Mirko is studying a hash function.

Problem Description

This hash function is defined as follows:

• $f(\rm{NULL})=0$
• $f(a_i+s_i)=((f(s_i)\times33)\operatorname{xor}\ \operatorname{ord}(a_i))\bmod MOD$

Here, $a_i$ represents a character and $s_i$ represents a string. Both consist of lowercase letters.

• $\operatorname{xor}$ denotes the bitwise XOR operator.
• $\operatorname{ord(letter)}$ denotes the position of the letter in the alphabet (for example, $\operatorname{ord(a)=1}$ and $\operatorname{ord(z)= 26}$).

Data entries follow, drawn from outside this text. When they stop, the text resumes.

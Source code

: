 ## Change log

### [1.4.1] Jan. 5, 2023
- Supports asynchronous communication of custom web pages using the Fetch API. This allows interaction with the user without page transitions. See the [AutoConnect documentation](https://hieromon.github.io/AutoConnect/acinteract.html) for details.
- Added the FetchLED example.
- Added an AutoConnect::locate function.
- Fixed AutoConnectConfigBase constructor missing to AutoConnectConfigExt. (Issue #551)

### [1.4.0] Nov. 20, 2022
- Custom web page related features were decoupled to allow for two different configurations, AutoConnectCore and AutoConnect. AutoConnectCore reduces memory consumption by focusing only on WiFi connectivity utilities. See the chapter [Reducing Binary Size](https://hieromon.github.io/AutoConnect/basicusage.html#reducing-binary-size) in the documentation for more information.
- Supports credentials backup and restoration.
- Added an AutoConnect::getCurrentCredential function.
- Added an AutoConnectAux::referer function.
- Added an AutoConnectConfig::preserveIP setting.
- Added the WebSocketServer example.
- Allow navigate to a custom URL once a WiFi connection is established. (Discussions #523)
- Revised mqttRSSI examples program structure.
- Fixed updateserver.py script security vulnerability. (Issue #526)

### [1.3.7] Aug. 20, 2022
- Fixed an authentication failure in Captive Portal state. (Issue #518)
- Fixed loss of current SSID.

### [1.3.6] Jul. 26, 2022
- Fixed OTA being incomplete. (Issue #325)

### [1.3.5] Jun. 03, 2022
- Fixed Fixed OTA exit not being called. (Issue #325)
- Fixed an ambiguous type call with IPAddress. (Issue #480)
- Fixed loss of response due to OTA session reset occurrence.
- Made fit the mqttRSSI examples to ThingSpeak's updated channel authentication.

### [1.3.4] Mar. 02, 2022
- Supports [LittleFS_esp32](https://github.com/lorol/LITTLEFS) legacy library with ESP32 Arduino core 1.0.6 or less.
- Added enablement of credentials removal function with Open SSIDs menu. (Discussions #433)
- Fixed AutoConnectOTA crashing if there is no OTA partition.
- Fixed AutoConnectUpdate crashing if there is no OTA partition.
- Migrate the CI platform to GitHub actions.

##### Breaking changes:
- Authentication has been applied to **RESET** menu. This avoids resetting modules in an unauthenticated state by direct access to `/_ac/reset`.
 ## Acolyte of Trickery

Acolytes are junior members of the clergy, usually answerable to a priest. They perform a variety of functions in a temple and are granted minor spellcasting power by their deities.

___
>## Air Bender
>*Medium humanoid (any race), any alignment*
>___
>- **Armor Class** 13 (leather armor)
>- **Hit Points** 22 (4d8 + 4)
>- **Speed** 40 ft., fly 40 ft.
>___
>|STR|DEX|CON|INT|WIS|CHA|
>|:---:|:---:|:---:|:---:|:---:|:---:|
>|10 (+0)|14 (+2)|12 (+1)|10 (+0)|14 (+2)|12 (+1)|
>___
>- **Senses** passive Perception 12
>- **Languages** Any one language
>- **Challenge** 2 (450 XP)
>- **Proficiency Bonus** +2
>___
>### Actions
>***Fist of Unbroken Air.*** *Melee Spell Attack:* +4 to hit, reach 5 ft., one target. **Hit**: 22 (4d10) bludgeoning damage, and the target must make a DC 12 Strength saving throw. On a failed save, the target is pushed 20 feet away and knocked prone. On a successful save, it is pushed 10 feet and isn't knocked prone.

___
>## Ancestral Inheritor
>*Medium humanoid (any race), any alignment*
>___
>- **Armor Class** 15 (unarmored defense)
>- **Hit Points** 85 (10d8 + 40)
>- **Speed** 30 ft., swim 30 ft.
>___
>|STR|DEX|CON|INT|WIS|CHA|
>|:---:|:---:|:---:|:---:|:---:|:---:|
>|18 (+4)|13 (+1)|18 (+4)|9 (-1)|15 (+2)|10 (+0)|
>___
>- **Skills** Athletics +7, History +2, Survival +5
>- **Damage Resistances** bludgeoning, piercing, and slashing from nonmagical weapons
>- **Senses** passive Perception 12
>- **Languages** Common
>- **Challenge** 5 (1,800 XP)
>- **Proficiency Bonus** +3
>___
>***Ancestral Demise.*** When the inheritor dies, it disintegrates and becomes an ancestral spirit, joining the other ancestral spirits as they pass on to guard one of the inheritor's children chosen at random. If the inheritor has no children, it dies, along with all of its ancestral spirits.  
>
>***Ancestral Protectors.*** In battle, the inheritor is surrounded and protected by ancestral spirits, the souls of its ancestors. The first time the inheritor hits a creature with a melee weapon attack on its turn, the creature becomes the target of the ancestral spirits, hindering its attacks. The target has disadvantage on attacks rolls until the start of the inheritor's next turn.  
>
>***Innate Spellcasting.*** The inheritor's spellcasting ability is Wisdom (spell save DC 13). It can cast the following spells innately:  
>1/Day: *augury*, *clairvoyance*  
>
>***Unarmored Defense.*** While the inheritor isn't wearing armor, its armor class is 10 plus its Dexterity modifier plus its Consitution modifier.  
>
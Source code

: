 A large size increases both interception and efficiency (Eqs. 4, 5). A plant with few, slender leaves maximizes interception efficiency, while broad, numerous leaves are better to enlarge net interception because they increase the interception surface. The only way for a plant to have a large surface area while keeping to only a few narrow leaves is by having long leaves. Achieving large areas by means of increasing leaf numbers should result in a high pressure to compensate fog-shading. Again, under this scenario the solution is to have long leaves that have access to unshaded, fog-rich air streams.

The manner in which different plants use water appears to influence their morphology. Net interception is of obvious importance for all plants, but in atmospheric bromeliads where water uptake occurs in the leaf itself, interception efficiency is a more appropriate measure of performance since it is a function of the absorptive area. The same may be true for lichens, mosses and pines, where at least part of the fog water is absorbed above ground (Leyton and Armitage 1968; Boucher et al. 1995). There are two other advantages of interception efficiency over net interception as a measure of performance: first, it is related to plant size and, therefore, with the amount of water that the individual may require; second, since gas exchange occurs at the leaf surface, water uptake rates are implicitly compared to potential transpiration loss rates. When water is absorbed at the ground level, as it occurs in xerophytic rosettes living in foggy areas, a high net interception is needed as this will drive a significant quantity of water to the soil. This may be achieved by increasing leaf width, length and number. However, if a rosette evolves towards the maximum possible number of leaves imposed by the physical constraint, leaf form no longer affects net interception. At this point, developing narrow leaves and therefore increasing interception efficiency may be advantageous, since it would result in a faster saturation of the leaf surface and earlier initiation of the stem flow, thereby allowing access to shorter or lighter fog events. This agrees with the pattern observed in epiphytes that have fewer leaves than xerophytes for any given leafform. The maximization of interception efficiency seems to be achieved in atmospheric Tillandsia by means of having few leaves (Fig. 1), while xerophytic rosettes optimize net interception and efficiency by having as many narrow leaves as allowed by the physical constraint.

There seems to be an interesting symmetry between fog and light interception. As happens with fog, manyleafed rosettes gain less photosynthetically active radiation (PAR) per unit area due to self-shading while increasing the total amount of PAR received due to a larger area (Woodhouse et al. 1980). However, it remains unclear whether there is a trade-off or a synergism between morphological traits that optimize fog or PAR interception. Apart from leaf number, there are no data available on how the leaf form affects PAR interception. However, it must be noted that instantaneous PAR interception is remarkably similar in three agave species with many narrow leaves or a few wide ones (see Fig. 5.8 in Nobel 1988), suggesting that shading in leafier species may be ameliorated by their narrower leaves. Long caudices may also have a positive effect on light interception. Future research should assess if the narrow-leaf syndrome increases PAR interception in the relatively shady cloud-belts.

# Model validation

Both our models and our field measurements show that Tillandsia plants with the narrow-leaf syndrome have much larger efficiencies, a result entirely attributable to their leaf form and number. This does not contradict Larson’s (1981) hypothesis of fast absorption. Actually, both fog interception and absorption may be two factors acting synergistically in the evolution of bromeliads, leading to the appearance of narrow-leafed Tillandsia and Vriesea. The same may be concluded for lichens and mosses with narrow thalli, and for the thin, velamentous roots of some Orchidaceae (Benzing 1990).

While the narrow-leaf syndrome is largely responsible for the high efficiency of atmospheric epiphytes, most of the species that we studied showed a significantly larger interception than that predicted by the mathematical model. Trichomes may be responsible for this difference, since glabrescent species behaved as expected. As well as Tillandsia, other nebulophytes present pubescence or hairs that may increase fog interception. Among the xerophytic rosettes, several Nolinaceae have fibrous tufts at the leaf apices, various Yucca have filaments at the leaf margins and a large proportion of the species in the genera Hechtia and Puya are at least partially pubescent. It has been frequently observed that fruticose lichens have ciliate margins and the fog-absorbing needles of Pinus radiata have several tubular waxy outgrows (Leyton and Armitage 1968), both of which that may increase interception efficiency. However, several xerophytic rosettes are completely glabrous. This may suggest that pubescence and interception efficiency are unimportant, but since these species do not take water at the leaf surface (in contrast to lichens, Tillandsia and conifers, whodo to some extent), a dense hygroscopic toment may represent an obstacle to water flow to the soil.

$MOD$ is an integer of the form $2^m$.

When $m=10$, some values of the hash function are:

• $f(\texttt{a})=1$
• $f(\texttt{aa})=32$
• $f(\texttt{kit})=438$

How many words have hash value $k$ and length $n$?

Input Format

One line containing three integers $n$, $k$, and $m$.

Output Format

Output one line containing the number of words of length $n$ whose hash value is $k$.

1 0 10 

0

1 2 10

1

3 16 10

4

Hint

Sample Explanation

Sample 1 Explanation

All characters in the alphabet have $\text{ord}$ values that are not $0$.

Sample 2 Explanation

The word is b.

Sample 3 Explanation

The words are dxl, hph, lxd, and xpx.

Constraints

$1\le n\le 10$，$0\le k<2^m$，$6\le m\le 25$。

Notes

Translated from COCI2013-2014 CONTEST #6 T5 HASH.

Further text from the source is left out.